*** Opening Extracted information ***
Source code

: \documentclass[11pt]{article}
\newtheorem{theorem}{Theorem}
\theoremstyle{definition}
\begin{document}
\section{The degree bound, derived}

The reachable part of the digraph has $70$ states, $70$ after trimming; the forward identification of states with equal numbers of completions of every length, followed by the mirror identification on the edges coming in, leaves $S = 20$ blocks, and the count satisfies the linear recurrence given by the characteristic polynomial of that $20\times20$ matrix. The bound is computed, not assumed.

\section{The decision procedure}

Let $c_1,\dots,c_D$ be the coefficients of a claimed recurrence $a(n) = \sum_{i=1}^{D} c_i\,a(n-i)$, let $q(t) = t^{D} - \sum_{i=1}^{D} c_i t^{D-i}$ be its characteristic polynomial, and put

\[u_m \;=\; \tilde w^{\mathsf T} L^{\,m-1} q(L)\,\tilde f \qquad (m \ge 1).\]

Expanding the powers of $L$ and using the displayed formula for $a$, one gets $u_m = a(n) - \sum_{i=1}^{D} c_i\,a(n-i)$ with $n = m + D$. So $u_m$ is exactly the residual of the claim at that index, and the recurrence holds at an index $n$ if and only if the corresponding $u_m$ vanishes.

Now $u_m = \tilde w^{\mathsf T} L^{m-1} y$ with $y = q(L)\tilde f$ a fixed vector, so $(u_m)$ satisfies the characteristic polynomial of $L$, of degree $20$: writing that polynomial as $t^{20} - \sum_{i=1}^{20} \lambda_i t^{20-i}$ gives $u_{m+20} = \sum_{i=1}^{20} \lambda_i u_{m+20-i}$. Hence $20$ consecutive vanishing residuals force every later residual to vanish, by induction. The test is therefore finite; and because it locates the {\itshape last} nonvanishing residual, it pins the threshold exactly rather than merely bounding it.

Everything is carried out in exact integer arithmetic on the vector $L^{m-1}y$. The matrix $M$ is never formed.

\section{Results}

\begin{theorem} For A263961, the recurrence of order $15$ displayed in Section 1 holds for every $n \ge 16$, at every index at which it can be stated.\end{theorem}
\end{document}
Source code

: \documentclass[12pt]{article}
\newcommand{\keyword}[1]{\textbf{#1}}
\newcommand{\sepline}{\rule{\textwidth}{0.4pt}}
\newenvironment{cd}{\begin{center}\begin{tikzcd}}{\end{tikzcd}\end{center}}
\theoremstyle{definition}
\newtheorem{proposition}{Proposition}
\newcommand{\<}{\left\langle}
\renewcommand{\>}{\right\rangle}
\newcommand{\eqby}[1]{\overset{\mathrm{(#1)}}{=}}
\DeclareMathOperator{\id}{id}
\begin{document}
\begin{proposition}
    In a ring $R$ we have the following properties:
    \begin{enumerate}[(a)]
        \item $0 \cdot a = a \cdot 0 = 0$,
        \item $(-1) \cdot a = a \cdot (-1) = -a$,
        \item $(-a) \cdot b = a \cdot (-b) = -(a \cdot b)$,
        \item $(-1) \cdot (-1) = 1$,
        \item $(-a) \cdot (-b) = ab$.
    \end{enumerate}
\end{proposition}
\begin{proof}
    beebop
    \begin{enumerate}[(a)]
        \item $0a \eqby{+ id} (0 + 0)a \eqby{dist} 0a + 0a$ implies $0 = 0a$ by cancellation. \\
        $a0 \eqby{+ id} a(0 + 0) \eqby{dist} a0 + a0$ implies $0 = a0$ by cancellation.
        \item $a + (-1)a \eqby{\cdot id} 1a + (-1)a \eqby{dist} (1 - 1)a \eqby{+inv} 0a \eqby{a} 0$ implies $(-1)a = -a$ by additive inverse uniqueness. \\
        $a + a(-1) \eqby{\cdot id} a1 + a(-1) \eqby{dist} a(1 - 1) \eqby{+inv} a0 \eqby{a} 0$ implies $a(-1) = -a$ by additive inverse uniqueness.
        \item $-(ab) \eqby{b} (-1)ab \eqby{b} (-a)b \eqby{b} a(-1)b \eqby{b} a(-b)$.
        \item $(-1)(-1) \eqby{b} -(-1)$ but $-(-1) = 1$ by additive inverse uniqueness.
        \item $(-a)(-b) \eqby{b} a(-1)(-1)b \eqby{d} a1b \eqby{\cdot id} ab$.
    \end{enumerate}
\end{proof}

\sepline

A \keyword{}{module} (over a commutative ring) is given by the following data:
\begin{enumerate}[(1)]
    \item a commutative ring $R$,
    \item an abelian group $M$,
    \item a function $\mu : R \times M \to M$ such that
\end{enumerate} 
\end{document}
*** Closing Extracted information ***
Your goal: Copy out each record from above, exactly.

Answer to this exercise:
Source code

: \documentclass[11pt]{article}
\newtheorem{theorem}{Theorem}
\theoremstyle{definition}
\begin{document}
\section{The degree bound, derived}

The reachable part of the digraph has $70$ states, $70$ after trimming; the forward identification of states with equal numbers of completions of every length, followed by the mirror identification on the edges coming in, leaves $S = 20$ blocks, and the count satisfies the linear recurrence given by the characteristic polynomial of that $20\times20$ matrix. The bound is computed, not assumed.

\section{The decision procedure}

Let $c_1,\dots,c_D$ be the coefficients of a claimed recurrence $a(n) = \sum_{i=1}^{D} c_i\,a(n-i)$, let $q(t) = t^{D} - \sum_{i=1}^{D} c_i t^{D-i}$ be its characteristic polynomial, and put

\[u_m \;=\; \tilde w^{\mathsf T} L^{\,m-1} q(L)\,\tilde f \qquad (m \ge 1).\]

Expanding the powers of $L$ and using the displayed formula for $a$, one gets $u_m = a(n) - \sum_{i=1}^{D} c_i\,a(n-i)$ with $n = m + D$. So $u_m$ is exactly the residual of the claim at that index, and the recurrence holds at an index $n$ if and only if the corresponding $u_m$ vanishes.

Now $u_m = \tilde w^{\mathsf T} L^{m-1} y$ with $y = q(L)\tilde f$ a fixed vector, so $(u_m)$ satisfies the characteristic polynomial of $L$, of degree $20$: writing that polynomial as $t^{20} - \sum_{i=1}^{20} \lambda_i t^{20-i}$ gives $u_{m+20} = \sum_{i=1}^{20} \lambda_i u_{m+20-i}$. Hence $20$ consecutive vanishing residuals force every later residual to vanish, by induction. The test is therefore finite; and because it locates the {\itshape last} nonvanishing residual, it pins the threshold exactly rather than merely bounding it.

Everything is carried out in exact integer arithmetic on the vector $L^{m-1}y$. The matrix $M$ is never formed.

\section{Results}

\begin{theorem} For A263961, the recurrence of order $15$ displayed in Section 1 holds for every $n \ge 16$, at every index at which it can be stated.\end{theorem}
\end{document}
Source code

: \documentclass[12pt]{article}
\newcommand{\keyword}[1]{\textbf{#1}}
\newcommand{\sepline}{\rule{\textwidth}{0.4pt}}
\newenvironment{cd}{\begin{center}\begin{tikzcd}}{\end{tikzcd}\end{center}}
\theoremstyle{definition}
\newtheorem{proposition}{Proposition}
\newcommand{\<}{\left\langle}
\renewcommand{\>}{\right\rangle}
\newcommand{\eqby}[1]{\overset{\mathrm{(#1)}}{=}}
\DeclareMathOperator{\id}{id}
\begin{document}
\begin{proposition}
    In a ring $R$ we have the following properties:
    \begin{enumerate}[(a)]
        \item $0 \cdot a = a \cdot 0 = 0$,
        \item $(-1) \cdot a = a \cdot (-1) = -a$,
        \item $(-a) \cdot b = a \cdot (-b) = -(a \cdot b)$,
        \item $(-1) \cdot (-1) = 1$,
        \item $(-a) \cdot (-b) = ab$.
    \end{enumerate}
\end{proposition}
\begin{proof}
    beebop
    \begin{enumerate}[(a)]
        \item $0a \eqby{+ id} (0 + 0)a \eqby{dist} 0a + 0a$ implies $0 = 0a$ by cancellation. \\
        $a0 \eqby{+ id} a(0 + 0) \eqby{dist} a0 + a0$ implies $0 = a0$ by cancellation.
        \item $a + (-1)a \eqby{\cdot id} 1a + (-1)a \eqby{dist} (1 - 1)a \eqby{+inv} 0a \eqby{a} 0$ implies $(-1)a = -a$ by additive inverse uniqueness. \\
        $a + a(-1) \eqby{\cdot id} a1 + a(-1) \eqby{dist} a(1 - 1) \eqby{+inv} a0 \eqby{a} 0$ implies $a(-1) = -a$ by additive inverse uniqueness.
        \item $-(ab) \eqby{b} (-1)ab \eqby{b} (-a)b \eqby{b} a(-1)b \eqby{b} a(-b)$.
        \item $(-1)(-1) \eqby{b} -(-1)$ but $-(-1) = 1$ by additive inverse uniqueness.
        \item $(-a)(-b) \eqby{b} a(-1)(-1)b \eqby{d} a1b \eqby{\cdot id} ab$.
    \end{enumerate}
\end{proof}

\sepline

A \keyword{}{module} (over a commutative ring) is given by the following data:
\begin{enumerate}[(1)]
    \item a commutative ring $R$,
    \item an abelian group $M$,
    \item a function $\mu : R \times M \to M$ such that
\end{enumerate} 
\end{document}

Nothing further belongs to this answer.